Real-time simulation models play an important role in the development of engine control systems. The mean value model (MVM) meets real-time requirements but has limited accuracy. By contrast, a crank-angle resolved model, such as the filling -and-empty model, can be used to simulate engine performance with high accuracy but cannot meet real-time requirements. Time complexity analysis is used to develop a real-time crank-angle resolved model with high accuracy in this study. A method used in computer science, program static analysis, is used to theoretically determine the computational time for a multicylinder engine filling-and-empty (crank-angle resolved) model. Then, a prediction formula for the engine cycle simulation time is obtained and verified by a program run test. The influence of the time step, program structure, algorithm and hardware on the cycle simulation time are analyzed systematically. The multicylinder phase shift method and a fast calculation method for the turbocharger characteristics are used to improve the crank-angle resolved filling-and-empty model to meet real-time requirements. The improved model meets the real-time requirement, and the real-time factor is improved by 3.04 times. A performance simulation for a high-power medium-speed diesel engine shows that the improved model has a max error of 5.76% and a real-time factor of 3.93, which meets the requirement for a hardware-in-the-loop (HIL) simulation during control system development.
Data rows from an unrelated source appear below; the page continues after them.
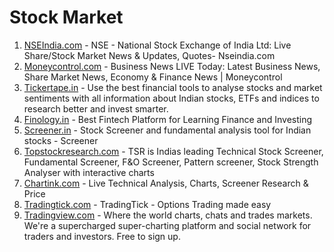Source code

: # Stock Market

1. [NSEIndia.com](https://www.nseindia.com/) - NSE - National Stock Exchange of India Ltd: Live Share/Stock Market News & Updates, Quotes- Nseindia.com
2. [Moneycontrol.com](https://www.moneycontrol.com/) - Business News LIVE Today: Latest Business News, Share Market News, Economy & Finance News | Moneycontrol
3. [Tickertape.in](https://www.tickertape.in/) - Use the best financial tools to analyse stocks and market sentiments with all information about Indian stocks, ETFs and indices to research better and invest smarter.
4. [Finology.in](https://www.finology.in/) - Best Fintech Platform for Learning Finance and Investing
5. [Screener.in](https://www.screener.in/) - Stock Screener and fundamental analysis tool for Indian stocks - Screener
6. [Topstockresearch.com](https://www.topstockresearch.com/) - TSR is Indias leading Technical Stock Screener, Fundamental Screener, F&O Screener, Pattern screener, Stock Strength Analyser with interactive charts
7. [Chartink.com](https://chartink.com/) - Live Technical Analysis, Charts, Screener Research & Price
8. [Tradingtick.com](https://tradingtick.com/) - TradingTick - Options Trading made easy
9. [Tradingview.com](https://in.tradingview.com/) - Where the world charts, chats and trades markets. We're a supercharged super-charting platform and social network for traders and investors. Free to sign up.
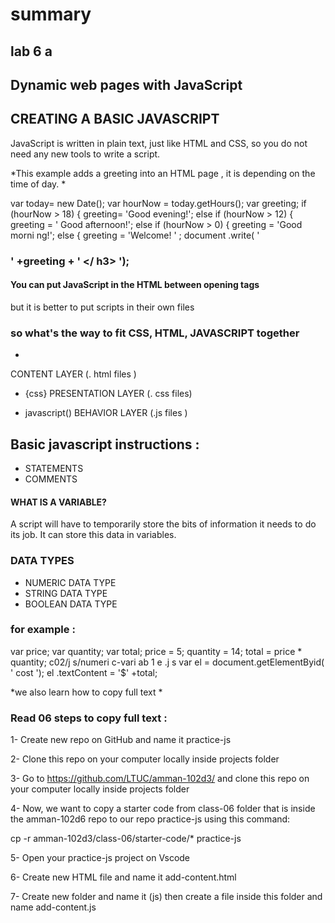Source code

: 
# summary 
## lab 6 a
## Dynamic web pages with JavaScript

## CREATING A BASIC JAVASCRIPT 

JavaScript is written in plain text, just like HTML and CSS, so you do not
need any new tools to write a script.

*This example adds a greeting into an
HTML page , it is depending on the time of day. *


var today= new Date();
var hourNow = today.getHours();
var greeting;
if (hourNow > 18) {
greeting= 'Good evening!';
else if (hourNow > 12) {
greeting = ' Good afternoon!';
else if (hourNow > 0) {
greeting = 'Good morni ng!';
else {
greeting = 'Welcome! ' ;
document .write( ' <h3>' +greeting + ' </ h3> ');

#### You can put JavaScript in the HTML between opening <script> and closing </script> tags
but it is better to put scripts in their own files

 ###  so what's the way to fit CSS, HTML, JAVASCRIPT  together 

- <html>
CONTENT LAYER (. html files )

- {css}
PRESENTATION LAYER (. css files) 

- javascript()
BEHAVIOR LAYER (.js files )


## Basic javascript instructions : 

- STATEMENTS 
- COMMENTS 


#### WHAT IS A VARIABLE?  

A script will have to temporarily
store the bits of information it
needs to do its job. It can store this
data in variables. 


### DATA TYPES 

- NUMERIC DATA TYPE 
- STRING DATA TYPE 
- BOOLEAN DATA TYPE 

### for example :

var price;
var quantity;
var total;
price = 5;
quantity = 14;
total = price * quantity;
c02/j s/numeri c-vari ab 1 e .j s
var el = document.getElementByid( ' cost ');
el .textContent = '$' +total; 

*we also learn how to copy  full text *

### Read 06 steps to copy full text :
1- Create new repo on GitHub and name it practice-js

2- Clone this repo on your computer locally inside projects folder

3- Go to https://github.com/LTUC/amman-102d3/ and clone this repo on your computer locally
inside projects folder

4- Now, we want to copy a starter code from class-06 folder that is inside the amman-102d6 repo
to our repo practice-js using this command:

cp -r amman-102d3/class-06/starter-code/* practice-js

5- Open your practice-js project on Vscode

6- Create new HTML file and name it add-content.html 

7- Create new folder and name it (js) then create a file inside this folder and name add-content.js
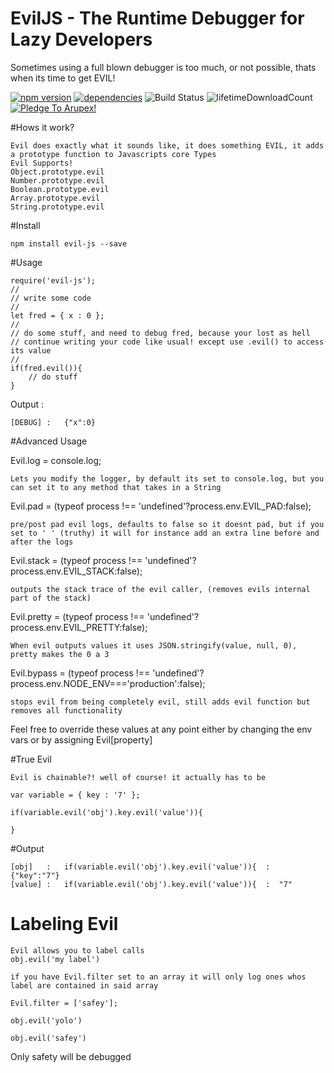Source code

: # EvilJS - The Runtime Debugger for Lazy Developers
Sometimes using a full blown debugger is too much, or not possible, thats when its time to get EVIL!


[![npm version](https://badge.fury.io/js/evil-js.svg)](https://badge.fury.io/js/evil-js)
[![dependencies](https://david-dm.org/arupex/evil-js.svg)](http://github.com/arupex/evil-js)
![Build Status](https://api.travis-ci.org/arupex/evil-js.svg?branch=master) 
![lifetimeDownloadCount](https://img.shields.io/npm/dt/evil-js.svg?maxAge=2592000)
<a href='https://pledgie.com/campaigns/31873'><img alt='Pledge To Arupex!' src='https://pledgie.com/campaigns/31873.png?skin_name=chrome' border='0' ></a>


#Hows it work?
    
    Evil does exactly what it sounds like, it does something EVIL, it adds a prototype function to Javascripts core Types
    Evil Supports!
    Object.prototype.evil
    Number.prototype.evil
    Boolean.prototype.evil
    Array.prototype.evil
    String.prototype.evil


#Install

    npm install evil-js --save
    
#Usage


    require('evil-js'); 
    //
    // write some code
    //
    let fred = { x : 0 };
    //
    // do some stuff, and need to debug fred, because your lost as hell
    // continue writing your code like usual! except use .evil() to access its value
    //
    if(fred.evil()){
        // do stuff
    }
    
Output :

    [DEBUG]	:	{"x":0}
    
    
#Advanced Usage

Evil.log = console.log;
    
    Lets you modify the logger, by default its set to console.log, but you can set it to any method that takes in a String
    
Evil.pad = (typeof process !== 'undefined'?process.env.EVIL_PAD:false);
    
    pre/post pad evil logs, defaults to false so it doesnt pad, but if you set to ' ' (truthy) it will for instance add an extra line before and after the logs
    
Evil.stack = (typeof process !== 'undefined'?process.env.EVIL_STACK:false);
    
    outputs the stack trace of the evil caller, (removes evils internal part of the stack)
    
Evil.pretty = (typeof process !== 'undefined'?process.env.EVIL_PRETTY:false);

    When evil outputs values it uses JSON.stringify(value, null, 0), pretty makes the 0 a 3
    
Evil.bypass = (typeof process !== 'undefined'?process.env.NODE_ENV==='production':false);

    stops evil from being completely evil, still adds evil function but removes all functionality
    
Feel free to override these values at any point either by changing the env vars or by assigning Evil[property]


#True Evil

    Evil is chainable?! well of course! it actually has to be

    var variable = { key : '7' };

    if(variable.evil('obj').key.evil('value')){
    
    }

#Output

    [obj]	:	if(variable.evil('obj').key.evil('value')){	 : 	{"key":"7"}
    [value]	:	if(variable.evil('obj').key.evil('value')){	 : 	"7"


# Labeling Evil
    Evil allows you to label calls
    obj.evil('my label')
    
    if you have Evil.filter set to an array it will only log ones whos label are contained in said array
    
    Evil.filter = ['safey'];
    
    obj.evil('yolo')
    
    obj.evil('safey')
    
Only safety will be debugged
实时仿真模型在发动机控制系统的开发中发挥着重要作用。平均值模型（MVM）满足实时性要求，但精度有限。相比之下，曲柄角解析模型，如装空模型，可用于高精度模拟发动机性能，但不能满足实时要求。在本研究中，时间复杂度分析用于开发具有高精度的实时曲柄角解析模型。计算机科学中使用的一种方法，即程序静态分析，用于从理论上确定多缸发动机加空（曲柄角解析）模型的计算时间。然后，得到发动机循环仿真时间的预测公式，并通过程序运行测试进行验证。时间步长、程序结构、系统地分析了循环仿真时间的算法和硬件。采用多缸相移法和涡轮增压器特性快速计算方法改进曲轴转角解析的充空模型，以满足实时性要求。改进后的模型满足实时性要求，实时性提高了3.04倍。大功率中速柴油机性能仿真表明，改进模型最大误差为5.76%，实时系数为3.93，满足硬件在环（HIL）要求控制系统开发过程中的模拟。采用多缸相移法和涡轮增压器特性快速计算方法改进曲轴转角解析的充空模型，以满足实时性要求。改进后的模型满足实时性要求，实时性提高了3.04倍。大功率中速柴油机性能仿真表明，改进模型最大误差为5.76%，实时系数为3.93，满足硬件在环（HIL）要求控制系统开发过程中的模拟。采用多缸相移法和涡轮增压器特性快速计算方法改进曲轴转角解析的充空模型，以满足实时性要求。改进后的模型满足实时性要求，实时性提高了3.04倍。大功率中速柴油机性能仿真表明，改进模型最大误差为5.76%，实时系数为3.93，满足硬件在环（HIL）要求控制系统开发过程中的模拟。